* The problem
Would you set down the data below exactly as shown?

▶

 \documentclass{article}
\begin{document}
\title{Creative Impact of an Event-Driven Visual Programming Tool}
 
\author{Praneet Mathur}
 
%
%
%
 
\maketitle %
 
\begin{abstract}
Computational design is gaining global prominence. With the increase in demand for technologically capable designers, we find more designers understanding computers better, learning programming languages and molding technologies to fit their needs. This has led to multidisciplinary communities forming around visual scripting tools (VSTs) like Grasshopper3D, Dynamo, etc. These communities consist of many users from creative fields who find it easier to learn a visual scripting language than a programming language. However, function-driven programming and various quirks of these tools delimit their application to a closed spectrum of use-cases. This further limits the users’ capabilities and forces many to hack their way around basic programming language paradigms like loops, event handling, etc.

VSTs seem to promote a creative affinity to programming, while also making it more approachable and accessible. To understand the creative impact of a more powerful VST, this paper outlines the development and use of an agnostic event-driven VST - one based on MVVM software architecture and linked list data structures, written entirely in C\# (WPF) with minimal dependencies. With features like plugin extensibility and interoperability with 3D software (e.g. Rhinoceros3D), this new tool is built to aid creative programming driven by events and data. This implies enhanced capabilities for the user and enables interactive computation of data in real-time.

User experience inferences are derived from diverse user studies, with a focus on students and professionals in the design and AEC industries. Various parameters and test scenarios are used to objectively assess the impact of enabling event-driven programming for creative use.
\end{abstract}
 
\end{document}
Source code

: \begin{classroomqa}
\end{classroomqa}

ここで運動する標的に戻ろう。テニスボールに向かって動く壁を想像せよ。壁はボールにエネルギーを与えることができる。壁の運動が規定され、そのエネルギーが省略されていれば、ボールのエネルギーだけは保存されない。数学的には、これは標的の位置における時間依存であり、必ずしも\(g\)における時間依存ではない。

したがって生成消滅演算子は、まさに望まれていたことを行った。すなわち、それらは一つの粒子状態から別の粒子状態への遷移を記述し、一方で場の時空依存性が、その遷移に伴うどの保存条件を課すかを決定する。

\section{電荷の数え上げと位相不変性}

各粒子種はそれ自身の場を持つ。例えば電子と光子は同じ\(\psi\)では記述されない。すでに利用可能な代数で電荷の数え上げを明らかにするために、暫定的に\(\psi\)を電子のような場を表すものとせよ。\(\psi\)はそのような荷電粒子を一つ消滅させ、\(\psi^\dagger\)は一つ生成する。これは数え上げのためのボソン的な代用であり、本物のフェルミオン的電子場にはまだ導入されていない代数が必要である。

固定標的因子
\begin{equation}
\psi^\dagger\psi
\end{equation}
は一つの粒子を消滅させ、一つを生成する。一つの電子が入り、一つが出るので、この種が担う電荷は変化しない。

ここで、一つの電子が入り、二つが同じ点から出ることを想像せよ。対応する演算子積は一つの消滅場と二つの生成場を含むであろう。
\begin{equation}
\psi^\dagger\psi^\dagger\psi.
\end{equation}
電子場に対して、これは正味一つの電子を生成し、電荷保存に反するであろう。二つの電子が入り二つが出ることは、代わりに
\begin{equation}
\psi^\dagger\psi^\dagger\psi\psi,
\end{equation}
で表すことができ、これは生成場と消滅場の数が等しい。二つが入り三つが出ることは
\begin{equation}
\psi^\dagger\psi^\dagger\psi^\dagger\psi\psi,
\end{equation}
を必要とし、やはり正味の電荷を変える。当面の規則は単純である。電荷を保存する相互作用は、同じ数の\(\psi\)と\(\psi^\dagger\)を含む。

◀

* Expected answer
 \documentclass{article}
\begin{document}
\title{Creative Impact of an Event-Driven Visual Programming Tool}
 
\author{Praneet Mathur}
 
%
%
%
 
\maketitle %
 
\begin{abstract}
Computational design is gaining global prominence. With the increase in demand for technologically capable designers, we find more designers understanding computers better, learning programming languages and molding technologies to fit their needs. This has led to multidisciplinary communities forming around visual scripting tools (VSTs) like Grasshopper3D, Dynamo, etc. These communities consist of many users from creative fields who find it easier to learn a visual scripting language than a programming language. However, function-driven programming and various quirks of these tools delimit their application to a closed spectrum of use-cases. This further limits the users’ capabilities and forces many to hack their way around basic programming language paradigms like loops, event handling, etc.

VSTs seem to promote a creative affinity to programming, while also making it more approachable and accessible. To understand the creative impact of a more powerful VST, this paper outlines the development and use of an agnostic event-driven VST - one based on MVVM software architecture and linked list data structures, written entirely in C\# (WPF) with minimal dependencies. With features like plugin extensibility and interoperability with 3D software (e.g. Rhinoceros3D), this new tool is built to aid creative programming driven by events and data. This implies enhanced capabilities for the user and enables interactive computation of data in real-time.

User experience inferences are derived from diverse user studies, with a focus on students and professionals in the design and AEC industries. Various parameters and test scenarios are used to objectively assess the impact of enabling event-driven programming for creative use.
\end{abstract}
 
\end{document}
Source code

: \begin{classroomqa}
\end{classroomqa}

ここで運動する標的に戻ろう。テニスボールに向かって動く壁を想像せよ。壁はボールにエネルギーを与えることができる。壁の運動が規定され、そのエネルギーが省略されていれば、ボールのエネルギーだけは保存されない。数学的には、これは標的の位置における時間依存であり、必ずしも\(g\)における時間依存ではない。

したがって生成消滅演算子は、まさに望まれていたことを行った。すなわち、それらは一つの粒子状態から別の粒子状態への遷移を記述し、一方で場の時空依存性が、その遷移に伴うどの保存条件を課すかを決定する。

\section{電荷の数え上げと位相不変性}

各粒子種はそれ自身の場を持つ。例えば電子と光子は同じ\(\psi\)では記述されない。すでに利用可能な代数で電荷の数え上げを明らかにするために、暫定的に\(\psi\)を電子のような場を表すものとせよ。\(\psi\)はそのような荷電粒子を一つ消滅させ、\(\psi^\dagger\)は一つ生成する。これは数え上げのためのボソン的な代用であり、本物のフェルミオン的電子場にはまだ導入されていない代数が必要である。

固定標的因子
\begin{equation}
\psi^\dagger\psi
\end{equation}
は一つの粒子を消滅させ、一つを生成する。一つの電子が入り、一つが出るので、この種が担う電荷は変化しない。

ここで、一つの電子が入り、二つが同じ点から出ることを想像せよ。対応する演算子積は一つの消滅場と二つの生成場を含むであろう。
\begin{equation}
\psi^\dagger\psi^\dagger\psi.
\end{equation}
電子場に対して、これは正味一つの電子を生成し、電荷保存に反するであろう。二つの電子が入り二つが出ることは、代わりに
\begin{equation}
\psi^\dagger\psi^\dagger\psi\psi,
\end{equation}
で表すことができ、これは生成場と消滅場の数が等しい。二つが入り三つが出ることは
\begin{equation}
\psi^\dagger\psi^\dagger\psi^\dagger\psi\psi,
\end{equation}
を必要とし、やはり正味の電荷を変える。当面の規則は単純である。電荷を保存する相互作用は、同じ数の\(\psi\)と\(\psi^\dagger\)を含む。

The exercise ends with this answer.